To think about the web responsively is to think in proportions, not pixels.
That approach, however, only works for a single view, a concept quickly becoming a thing of the past. Mobile browsing has exploded, and tablets (along with a slew of other devices of varying size) have confirmed the web’s status as a moving target. The choice was before me: retain the control in my original approach but accept that I’d be designing three or five or ten layouts, or redefine the way I think about the web. I found that to think about the web responsively is to think in proportions, not pixels. I traded the control I had in Photoshop for a new kind of control—using flexible grids, flexible images, and media queries to build not a page, but a network of content that can be rearranged at any screen size to best convey a message. Web pages (not that the term ever fit perfectly) aren’t really what we’re building anymore.
Did I forsake Photoshop? No. Reagan and I still start designing with a wide, desktop-sized view, but it means something very different to our process.
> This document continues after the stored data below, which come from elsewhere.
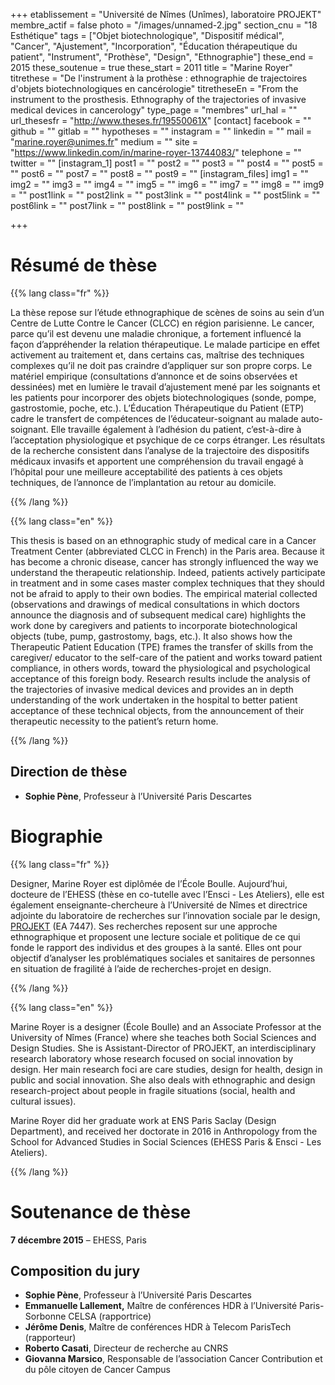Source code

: +++
etablissement = "Université de Nîmes (Unîmes), laboratoire PROJEKT"
membre_actif = false
photo = "/images/unnamed-2.jpg"
section_cnu = "18 Esthétique"
tags = ["Objet biotechnologique", "Dispositif médical", "Cancer", "Ajustement", "Incorporation", "Éducation thérapeutique du patient", "Instrument", "Prothèse", "Design", "Ethnographie"]
these_end = 2015
these_soutenue = true
these_start = 2011
title = "Marine Royer"
titrethese = "De l'instrument à la prothèse : ethnographie de trajectoires d'objets biotechnologiques en cancérologie"
titretheseEn = "From the instrument to the prosthesis. Ethnography of the trajectories of invasive medical devices in cancerology"
type_page = "membres"
url_hal = ""
url_thesesfr = "http://www.theses.fr/19550061X"
[contact]
facebook = ""
github = ""
gitlab = ""
hypotheses = ""
instagram = ""
linkedin = ""
mail = "marine.royer@unimes.fr"
medium = ""
site = "https://www.linkedin.com/in/marine-royer-13744083/"
telephone = ""
twitter = ""
[instagram_1]
post1 = ""
post2 = ""
post3 = ""
post4 = ""
post5 = ""
post6 = ""
post7 = ""
post8 = ""
post9 = ""
[instagram_files]
img1 = ""
img2 = ""
img3 = ""
img4 = ""
img5 = ""
img6 = ""
img7 = ""
img8 = ""
img9 = ""
post1link = ""
post2link = ""
post3link = ""
post4link = ""
post5link = ""
post6link = ""
post7link = ""
post8link = ""
post9link = ""

+++

<!-- Supprimer les parties non remplies (supprimer les blocks de lang s'il n'y a pas deux langues). Tu es libre d'ajouter ce que tu veux à cette partie -->

# Résumé de thèse

{{% lang class="fr" %}}

La thèse repose sur l’étude ethnographique de scènes de soins au sein d’un Centre de Lutte Contre le Cancer (CLCC) en région parisienne. Le cancer, parce qu’il est devenu une maladie chronique, a fortement influencé la façon d’appréhender la relation thérapeutique. Le malade participe en effet activement au traitement et, dans certains cas, maîtrise des techniques complexes qu’il ne doit pas craindre d’appliquer sur son propre corps. Le matériel empirique (consultations d’annonce et de soins observées et dessinées) met en lumière le travail d’ajustement mené par les soignants et les patients pour incorporer des objets biotechnologiques (sonde, pompe, gastrostomie, poche, etc.). L’Éducation Thérapeutique du Patient (ETP) cadre le transfert de compétences de l’éducateur-soignant au malade auto-soignant. Elle travaille également à l’adhésion du patient, c’est-à-dire à l’acceptation physiologique et psychique de ce corps étranger. Les résultats de la recherche consistent dans l’analyse de la trajectoire des dispositifs médicaux invasifs et apportent une compréhension du travail engagé à l’hôpital pour une meilleure acceptabilité des patients à ces objets techniques, de l’annonce de l’implantation au retour au domicile.

{{% /lang %}}

{{% lang class="en" %}}

This thesis is based on an ethnographic study of medical care in a Cancer Treatment Center (abbreviated CLCC in French) in the Paris area. Because it has become a chronic disease, cancer has strongly influenced the way we understand the therapeutic relationship. Indeed, patients actively participate in treatment and in some cases master complex techniques that they should not be afraid to apply to their own bodies. The empirical material collected (observations and drawings of medical consultations in which doctors announce the diagnosis and of subsequent medical care) highlights the work done by caregivers and patients to incorporate biotechnological objects (tube, pump, gastrostomy, bags, etc.). It also shows how the Therapeutic Patient Education (TPE) frames the transfer of skills from the caregiver/ educator to the self-care of the patient and works toward patient compliance, in others words, toward the physiological and psychological acceptance of this foreign body. Research results include the analysis of the trajectories of invasive medical devices and provides an in depth understanding of the work undertaken in the hospital to better patient acceptance of these technical objects, from the announcement of their therapeutic necessity to the patient’s return home.

{{% /lang %}}

## Direction de thèse

* **Sophie Pène**, Professeur à l’Université Paris Descartes

# Biographie

{{% lang class="fr" %}}

Designer, Marine Royer est diplômée de l’École Boulle. Aujourd’hui, docteure de l’EHESS (thèse en co-tutelle avec l’Ensci - Les Ateliers), elle est également enseignante-chercheure à l’Université de Nîmes et directrice adjointe du laboratoire de recherches sur l’innovation sociale par le design,[ PROJEKT](http://projekt.unimes.fr/) (EA 7447). Ses recherches reposent sur une approche ethnographique et proposent une lecture sociale et politique de ce qui fonde le rapport des individus et des groupes à la santé. Elles ont pour objectif d’analyser les problématiques sociales et sanitaires de personnes en situation de fragilité à l’aide de recherches-projet en design.

{{% /lang %}}

{{% lang class="en" %}}

Marine Royer is a designer (École Boulle) and an Associate Professor at the University of Nîmes (France) where she teaches both Social Sciences and Design Studies. She is Assistant-Director of PROJEKT, an interdisciplinary research laboratory whose research focused on social innovation by design. Her main research foci are care studies, design for health, design in public and social innovation. She also deals with ethnographic and design research-project about people in fragile situations (social, health and cultural issues).

Marine Royer did her graduate work at ENS Paris Saclay (Design Department), and received her doctorate in 2016 in Anthropology from the School for Advanced Studies in Social Sciences (EHESS Paris & Ensci - Les Ateliers).

{{% /lang %}}

# Soutenance de thèse

**7 décembre 2015** – EHESS, Paris

## Composition du jury

* **Sophie Pène**, Professeur à l’Université Paris Descartes
* **Emmanuelle Lallement,** Maître de conférences HDR à l’Université Paris-Sorbonne CELSA (rapportrice)
* **Jérôme Denis**, Maître de conférences HDR à Telecom ParisTech (rapporteur)
* **Roberto Casati**, Directeur de recherche au CNRS
* **Giovanna Marsico**, Responsable de l’association Cancer Contribution et du pôle citoyen de Cancer Campus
It’s a starting place, and once we’re going, Photoshop is ultimately used for asset building (textures, photos, etc.). The largest and most exciting part of the design process now happens in the browser.
Did I dismiss hierarchy? No, but “squishy” was the unflattering term I initially used to describe responsive sites. For me, websites take on an increasingly familiar skeletal form as I mentally map content in proportion to specific areas. When working with clients that’s how we address content. Elements are sized & placed purposefully to create order. I was worried that fluid content would have no visual impact and spinelessly reflow, breaking the established hierarchy. However, I soon found that didn’t have to be the case. While working on our first few responsive projects at Paravel, we used fluid-width images, videos, and even text headlines when appropriate, along with proper planning (content choreography) to maintain strong visual presence. The hierarchy, and thus the message, can be preserved at any view.
In the process I discovered, to my great relief, that I didn’t have to throw away my design sensibilities to ‘go responsive’; instead, I could develop techniques to incorporate design elements I gravitate towards (like interesting typographic arrangements or full-width images) in a responsive way. My stubborn unwillingness to abandon those sensibilities has made these initial steps into responsive web design worthwhile. It’s gratifying to use the things that might have kept me from adopting a responsive approach as inspiration to innovate.
If there’s anything I’ve had to learn the hard way through all of this, it’s that responsive web design isn’t bolt-on. Whereas progressive enhancements (like border-radius), or web fonts can easily be added and removed from a site, responsive (for me at least) has required a complete redefinition of how I approach my craft down to the pixel. The more I learn & adapt, the more certain I am that this is the best way to build for the web. The process of adopting a responsive approach has made me better at my job, and I’m thankful for that.